If you are a real baseball fan, you know all about the Miracle Mets.  This was a nickname given to the 1969 New York Mets. The miracle was that the Mets who had never finished better than 9th place in a ten-team league won the World Series. But last year, the Miracle Mets struck again.  I’m not talking about the New York Mets.  I’m talking about the Central Loudoun Little League Mets coached by yours truly.

In reality, our team was pathetic.  I kept telling them that they were the most talented team I had ever coached.  What I didn’t tell them was that their talent didn’t include baseball.  Some of them could sing.  Some of them could tell funny stories.  Some of them had really good grades.  These are all great talents.  But only about half of them could actually play baseball.
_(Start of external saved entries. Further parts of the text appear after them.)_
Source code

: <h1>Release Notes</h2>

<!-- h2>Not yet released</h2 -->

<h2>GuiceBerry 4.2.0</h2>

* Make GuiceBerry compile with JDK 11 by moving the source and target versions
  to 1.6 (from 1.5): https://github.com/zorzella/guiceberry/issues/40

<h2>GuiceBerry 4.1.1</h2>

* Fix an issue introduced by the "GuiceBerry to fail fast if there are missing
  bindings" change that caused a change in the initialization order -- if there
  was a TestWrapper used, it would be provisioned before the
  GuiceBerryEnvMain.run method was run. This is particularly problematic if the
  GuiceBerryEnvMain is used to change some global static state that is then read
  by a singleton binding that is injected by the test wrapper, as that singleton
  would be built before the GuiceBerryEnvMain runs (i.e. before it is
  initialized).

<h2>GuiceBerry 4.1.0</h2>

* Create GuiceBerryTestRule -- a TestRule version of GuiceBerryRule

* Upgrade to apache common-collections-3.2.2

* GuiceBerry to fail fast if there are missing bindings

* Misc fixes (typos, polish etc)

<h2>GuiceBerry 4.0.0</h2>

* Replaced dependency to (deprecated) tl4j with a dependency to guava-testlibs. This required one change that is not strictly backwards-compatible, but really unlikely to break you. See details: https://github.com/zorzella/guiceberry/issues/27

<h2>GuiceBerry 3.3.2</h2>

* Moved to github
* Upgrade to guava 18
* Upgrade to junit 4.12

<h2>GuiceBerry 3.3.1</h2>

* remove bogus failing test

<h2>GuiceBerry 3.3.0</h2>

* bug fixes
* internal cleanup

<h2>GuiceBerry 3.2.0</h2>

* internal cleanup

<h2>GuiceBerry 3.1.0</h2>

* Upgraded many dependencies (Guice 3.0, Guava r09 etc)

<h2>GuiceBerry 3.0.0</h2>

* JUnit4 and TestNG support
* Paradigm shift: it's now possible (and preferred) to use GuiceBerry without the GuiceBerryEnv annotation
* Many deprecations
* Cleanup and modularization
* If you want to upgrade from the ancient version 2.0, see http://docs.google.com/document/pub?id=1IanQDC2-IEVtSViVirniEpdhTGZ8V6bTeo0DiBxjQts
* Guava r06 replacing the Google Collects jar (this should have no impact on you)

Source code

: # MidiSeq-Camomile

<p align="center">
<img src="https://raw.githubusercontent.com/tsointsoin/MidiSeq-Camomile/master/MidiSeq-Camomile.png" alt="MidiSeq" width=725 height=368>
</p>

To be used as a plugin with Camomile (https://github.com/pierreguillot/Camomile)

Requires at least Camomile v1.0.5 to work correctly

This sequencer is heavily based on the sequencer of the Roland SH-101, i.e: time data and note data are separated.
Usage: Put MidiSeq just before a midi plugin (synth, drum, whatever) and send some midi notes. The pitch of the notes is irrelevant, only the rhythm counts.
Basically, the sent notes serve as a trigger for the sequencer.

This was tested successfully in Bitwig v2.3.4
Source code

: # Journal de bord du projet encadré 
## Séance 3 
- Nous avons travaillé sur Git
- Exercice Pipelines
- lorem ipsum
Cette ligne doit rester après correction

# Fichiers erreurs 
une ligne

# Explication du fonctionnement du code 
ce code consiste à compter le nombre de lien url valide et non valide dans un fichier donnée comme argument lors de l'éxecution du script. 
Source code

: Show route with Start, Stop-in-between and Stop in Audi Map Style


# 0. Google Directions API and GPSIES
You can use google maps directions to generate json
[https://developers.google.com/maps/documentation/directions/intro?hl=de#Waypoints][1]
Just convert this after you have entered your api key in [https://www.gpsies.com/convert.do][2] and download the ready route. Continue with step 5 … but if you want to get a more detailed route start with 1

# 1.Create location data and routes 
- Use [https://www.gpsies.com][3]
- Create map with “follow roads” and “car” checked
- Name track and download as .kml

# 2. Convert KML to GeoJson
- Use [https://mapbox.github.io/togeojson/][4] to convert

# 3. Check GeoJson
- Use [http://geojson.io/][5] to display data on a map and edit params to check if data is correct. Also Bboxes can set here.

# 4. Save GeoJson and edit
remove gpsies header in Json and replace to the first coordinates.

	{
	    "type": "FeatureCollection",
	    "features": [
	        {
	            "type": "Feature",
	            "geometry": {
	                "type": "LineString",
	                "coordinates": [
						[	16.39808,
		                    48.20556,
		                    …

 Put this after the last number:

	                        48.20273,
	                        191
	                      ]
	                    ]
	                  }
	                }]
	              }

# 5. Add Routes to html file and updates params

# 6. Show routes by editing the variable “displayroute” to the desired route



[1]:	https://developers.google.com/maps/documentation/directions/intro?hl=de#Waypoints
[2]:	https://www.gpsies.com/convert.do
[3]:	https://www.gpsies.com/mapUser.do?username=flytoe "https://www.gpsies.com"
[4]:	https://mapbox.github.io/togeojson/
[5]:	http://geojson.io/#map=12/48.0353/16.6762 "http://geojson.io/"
So the 2008 Little League season began and the Mets began losing baseball games.  We would win a game, and then lose three games.  We would win another game and then lose four more games.  There were some games that were so bad, I would pray for a rainstorm to come and end the pain.  All during the season I kept telling our players that the regular season was just practice for the end-of-the-season tournament.  That seemed to make them feel better about the season, but the way things were going, I was sure the tournament would just be a continuation of the regular season.  So the 2008 Mets ended the season in next-to-last place. 

At this point, something interesting happened.  As we prepared to go into the tournament, I started hearing the kids talk about winning.  After a few days, I realized that they actually thought we were going to win a couple games.  In fact, I noticed that they were talking about the Championship Game.  Without knowing it, I had built hope in these kids.  They actually believed me when I said that we could compete in the tournament.  Now I was stuck.  Our chance of surviving the first game was slim to none.  But I didn’t want to deflate our team’s fledgling spirit, so I began telling them to play their very best…to give it everything they had.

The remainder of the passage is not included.